*** Listed entries Section Begins ***

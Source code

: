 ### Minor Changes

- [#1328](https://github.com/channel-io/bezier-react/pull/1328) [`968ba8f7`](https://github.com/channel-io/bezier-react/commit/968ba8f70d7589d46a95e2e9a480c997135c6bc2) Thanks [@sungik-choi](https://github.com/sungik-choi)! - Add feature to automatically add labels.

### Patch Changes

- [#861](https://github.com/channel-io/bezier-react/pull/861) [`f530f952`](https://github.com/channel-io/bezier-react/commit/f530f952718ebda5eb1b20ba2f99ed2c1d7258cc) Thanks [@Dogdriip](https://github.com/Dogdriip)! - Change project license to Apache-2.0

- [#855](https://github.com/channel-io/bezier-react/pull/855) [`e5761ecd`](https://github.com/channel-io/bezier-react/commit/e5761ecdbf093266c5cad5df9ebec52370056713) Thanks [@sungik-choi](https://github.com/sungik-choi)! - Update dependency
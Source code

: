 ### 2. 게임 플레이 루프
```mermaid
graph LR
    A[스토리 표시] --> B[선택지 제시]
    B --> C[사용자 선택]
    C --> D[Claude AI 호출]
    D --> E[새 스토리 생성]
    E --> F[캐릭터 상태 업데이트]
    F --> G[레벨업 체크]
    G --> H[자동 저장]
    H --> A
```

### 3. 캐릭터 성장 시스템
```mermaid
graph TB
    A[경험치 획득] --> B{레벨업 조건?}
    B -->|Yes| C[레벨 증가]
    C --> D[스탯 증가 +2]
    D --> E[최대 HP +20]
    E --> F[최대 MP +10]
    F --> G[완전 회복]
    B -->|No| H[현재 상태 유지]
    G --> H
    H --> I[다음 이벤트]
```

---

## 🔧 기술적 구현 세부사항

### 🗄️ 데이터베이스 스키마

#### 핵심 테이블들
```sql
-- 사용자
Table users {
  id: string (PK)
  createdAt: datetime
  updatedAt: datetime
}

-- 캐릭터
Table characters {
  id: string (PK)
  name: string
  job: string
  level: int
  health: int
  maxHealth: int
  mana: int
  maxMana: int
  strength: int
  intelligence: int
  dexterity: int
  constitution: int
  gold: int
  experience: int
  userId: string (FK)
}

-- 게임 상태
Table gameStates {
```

*** Listed entries Section Ends ***

Among the records above, find the lines that contain "string" and copy every one.

  id: string (PK)
  id: string (PK)
  name: string
  job: string
  userId: string (FK)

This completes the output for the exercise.